To the right, the studio mirror runs the length of the wall, and scripted above in decorative flourishes: Yoga is not about self-improvement, but self-acceptance.
My first yoga instructor taught that if a pose becomes painful, or even too uncomfortable for that morning (or evening, as it may be), we are welcome to sit and breathe. We never need to do anything that doesn’t feel right or that causes too much discomfort. In fact, we don’t have to do anything because we’ve shown up.
There is always a modified version of a pose in yoga, and there is always the breath.
I recall one evening class that was a real push to get to for whatever reason, but it was during the school year, which meant if it was anywhere between October and January or March and June, I was some level of crazy on any given day. But this was my favorite yogi, and I was going to that class. I showed up on my mat, I found my breath, and somewhere along exhale five or six, the tears started, and they didn’t stop for a while. So I sat on my mat, with my eyes closed, and I breathed in and out and let the tears flow instead of stopping them so I could keep up with the everyone else. I really had shown up for myself.

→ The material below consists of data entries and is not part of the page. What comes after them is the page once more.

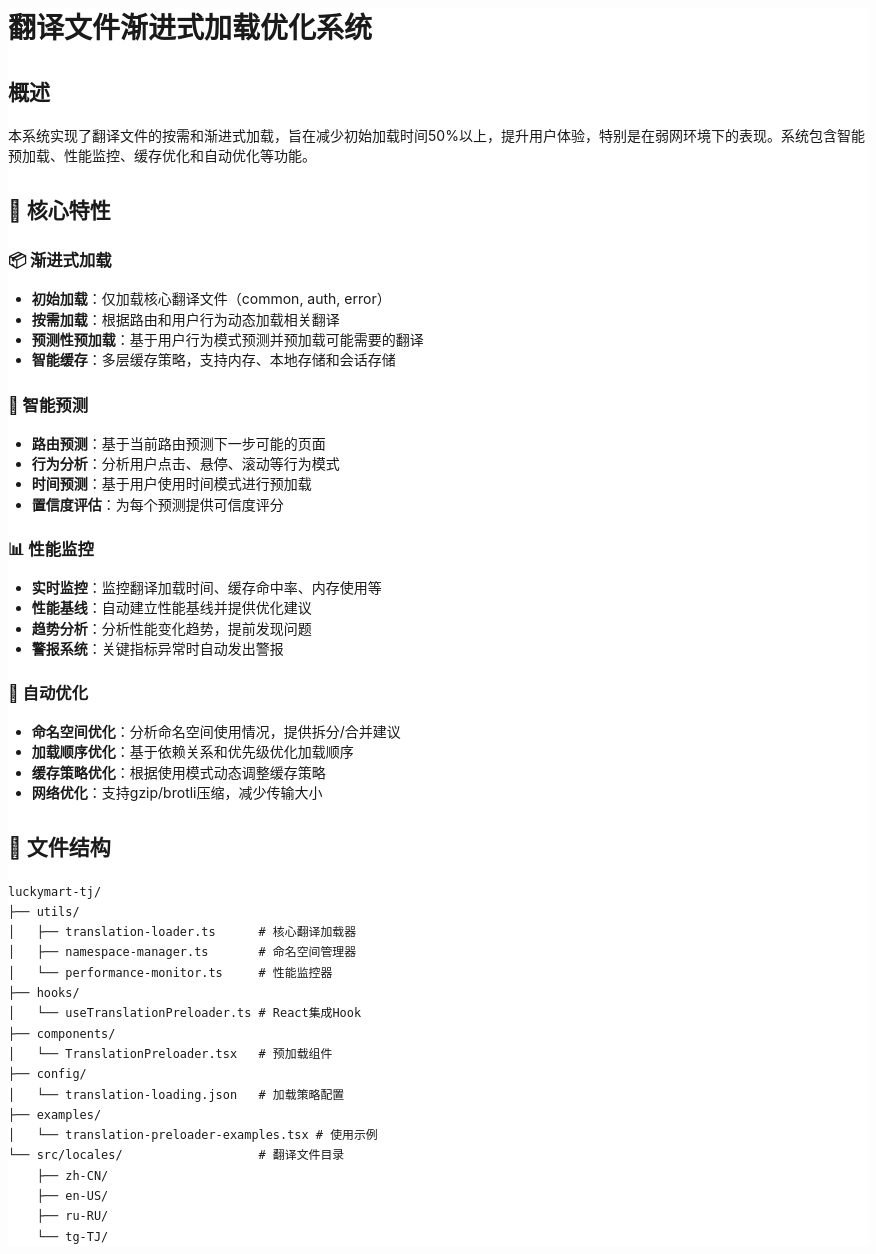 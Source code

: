# 翻译文件渐进式加载优化系统

## 概述

本系统实现了翻译文件的按需和渐进式加载，旨在减少初始加载时间50%以上，提升用户体验，特别是在弱网环境下的表现。系统包含智能预加载、性能监控、缓存优化和自动优化等功能。

## 🚀 核心特性

### 📦 渐进式加载
- **初始加载**：仅加载核心翻译文件（common, auth, error）
- **按需加载**：根据路由和用户行为动态加载相关翻译
- **预测性预加载**：基于用户行为模式预测并预加载可能需要的翻译
- **智能缓存**：多层缓存策略，支持内存、本地存储和会话存储

### 🎯 智能预测
- **路由预测**：基于当前路由预测下一步可能的页面
- **行为分析**：分析用户点击、悬停、滚动等行为模式
- **时间预测**：基于用户使用时间模式进行预加载
- **置信度评估**：为每个预测提供可信度评分

### 📊 性能监控
- **实时监控**：监控翻译加载时间、缓存命中率、内存使用等
- **性能基线**：自动建立性能基线并提供优化建议
- **趋势分析**：分析性能变化趋势，提前发现问题
- **警报系统**：关键指标异常时自动发出警报

### 🔧 自动优化
- **命名空间优化**：分析命名空间使用情况，提供拆分/合并建议
- **加载顺序优化**：基于依赖关系和优先级优化加载顺序
- **缓存策略优化**：根据使用模式动态调整缓存策略
- **网络优化**：支持gzip/brotli压缩，减少传输大小

## 📁 文件结构

```
luckymart-tj/
├── utils/
│   ├── translation-loader.ts      # 核心翻译加载器
│   ├── namespace-manager.ts       # 命名空间管理器
│   └── performance-monitor.ts     # 性能监控器
├── hooks/
│   └── useTranslationPreloader.ts # React集成Hook
├── components/
│   └── TranslationPreloader.tsx   # 预加载组件
├── config/
│   └── translation-loading.json   # 加载策略配置
├── examples/
│   └── translation-preloader-examples.tsx # 使用示例
└── src/locales/                   # 翻译文件目录
    ├── zh-CN/
    ├── en-US/
    ├── ru-RU/
    └── tg-TJ/
```
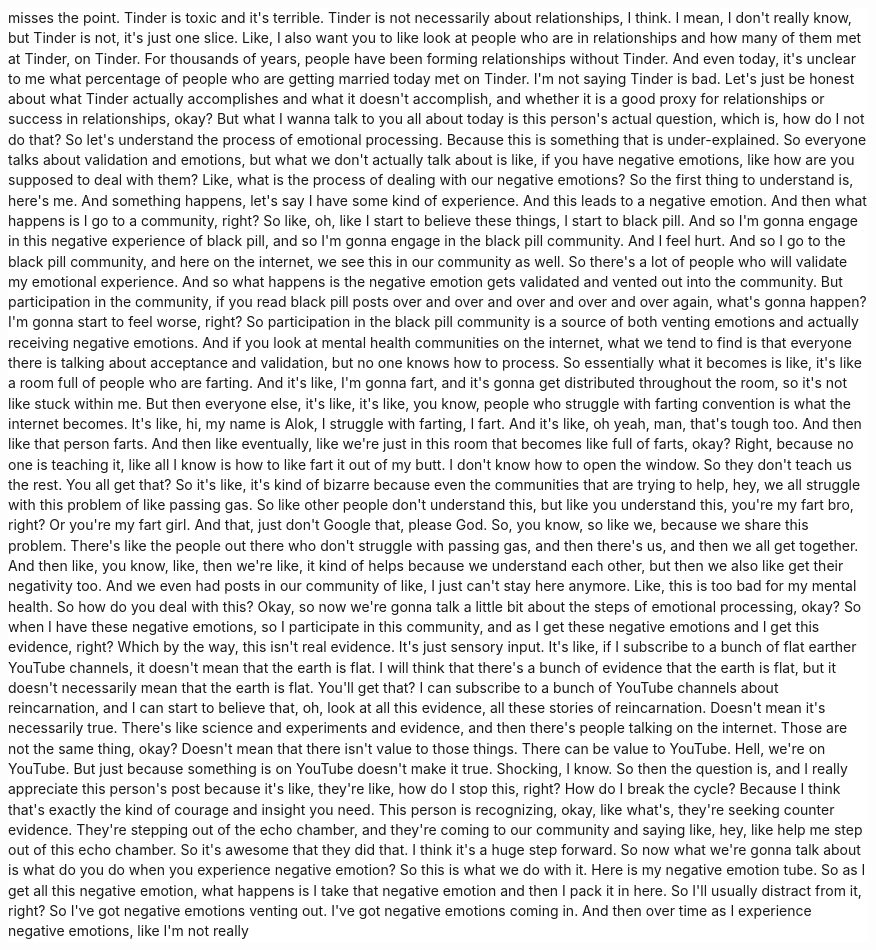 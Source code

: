 misses the point. Tinder is toxic and it's terrible. Tinder is not necessarily about relationships, I think. I mean, I don't really know, but Tinder is not, it's just one slice. Like, I also want you to like look at people who are in relationships and how many of them met at Tinder, on Tinder. For thousands of years, people have been forming relationships without Tinder. And even today, it's unclear to me what percentage of people who are getting married today met on Tinder. I'm not saying Tinder is bad. Let's just be honest about what Tinder actually accomplishes and what it doesn't accomplish, and whether it is a good proxy for relationships or success in relationships, okay? But what I wanna talk to you all about today is this person's actual question, which is, how do I not do that? So let's understand the process of emotional processing. Because this is something that is under-explained. So everyone talks about validation and emotions, but what we don't actually talk about is like, if you have negative emotions, like how are you supposed to deal with them? Like, what is the process of dealing with our negative emotions? So the first thing to understand is, here's me. And something happens, let's say I have some kind of experience. And this leads to a negative emotion. And then what happens is I go to a community, right? So like, oh, like I start to believe these things, I start to black pill. And so I'm gonna engage in this negative experience of black pill, and so I'm gonna engage in the black pill community. And I feel hurt. And so I go to the black pill community, and here on the internet, we see this in our community as well. So there's a lot of people who will validate my emotional experience. And so what happens is the negative emotion gets validated and vented out into the community. But participation in the community, if you read black pill posts over and over and over and over and over again, what's gonna happen? I'm gonna start to feel worse, right? So participation in the black pill community is a source of both venting emotions and actually receiving negative emotions. And if you look at mental health communities on the internet, what we tend to find is that everyone there is talking about acceptance and validation, but no one knows how to process. So essentially what it becomes is like, it's like a room full of people who are farting. And it's like, I'm gonna fart, and it's gonna get distributed throughout the room, so it's not like stuck within me. But then everyone else, it's like, it's like, you know, people who struggle with farting convention is what the internet becomes. It's like, hi, my name is Alok, I struggle with farting, I fart. And it's like, oh yeah, man, that's tough too. And then like that person farts. And then like eventually, like we're just in this room that becomes like full of farts, okay? Right, because no one is teaching it, like all I know is how to like fart it out of my butt. I don't know how to open the window. So they don't teach us the rest. You all get that? So it's like, it's kind of bizarre because even the communities that are trying to help, hey, we all struggle with this problem of like passing gas. So like other people don't understand this, but like you understand this, you're my fart bro, right? Or you're my fart girl. And that, just don't Google that, please God. So, you know, so like we, because we share this problem. There's like the people out there who don't struggle with passing gas, and then there's us, and then we all get together. And then like, you know, like, then we're like, it kind of helps because we understand each other, but then we also like get their negativity too. And we even had posts in our community of like, I just can't stay here anymore. Like, this is too bad for my mental health. So how do you deal with this? Okay, so now we're gonna talk a little bit about the steps of emotional processing, okay? So when I have these negative emotions, so I participate in this community, and as I get these negative emotions and I get this evidence, right? Which by the way, this isn't real evidence. It's just sensory input. It's like, if I subscribe to a bunch of flat earther YouTube channels, it doesn't mean that the earth is flat. I will think that there's a bunch of evidence that the earth is flat, but it doesn't necessarily mean that the earth is flat. You'll get that? I can subscribe to a bunch of YouTube channels about reincarnation, and I can start to believe that, oh, look at all this evidence, all these stories of reincarnation. Doesn't mean it's necessarily true. There's like science and experiments and evidence, and then there's people talking on the internet. Those are not the same thing, okay? Doesn't mean that there isn't value to those things. There can be value to YouTube. Hell, we're on YouTube. But just because something is on YouTube doesn't make it true. Shocking, I know. So then the question is, and I really appreciate this person's post because it's like, they're like, how do I stop this, right? How do I break the cycle? Because I think that's exactly the kind of courage and insight you need. This person is recognizing, okay, like what's, they're seeking counter evidence. They're stepping out of the echo chamber, and they're coming to our community and saying like, hey, like help me step out of this echo chamber. So it's awesome that they did that. I think it's a huge step forward. So now what we're gonna talk about is what do you do when you experience negative emotion? So this is what we do with it. Here is my negative emotion tube. So as I get all this negative emotion, what happens is I take that negative emotion and then I pack it in here. So I'll usually distract from it, right? So I've got negative emotions venting out. I've got negative emotions coming in. And then over time as I experience negative emotions, like I'm not really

“Yoga is not about self-improvement, but self-acceptance.” Those words provided the welcoming sense of belonging I sought. Those words would continue to welcome me over the course of three years. Classes weren’t always taught by my favorite person, but I learned to appreciate what each yogi had to teach me. (Sounds like another lesson from yoga to write about.)
I always felt welcome, and I always felt I belonged, regardless of how long it had been, whether I had showered or not, whether I was hungover or not, or whether I had hurt somebody—or myself—somehow the night before.
All I had to do was show up on my mat.**
Show up for myself. And breathe. And so it is with you. Namaste🙏☮️




I love this!
I recently discovered the perfect yoga studio for me. The website let me know what kind of place it was and told me all about the owner. She wants to teach the people who think they are too fat, too old, too stiff, or whatever else for yoga. It's perfect for me. And she had a beginner class starting up within a few days! Don't you love it when things just come together like that?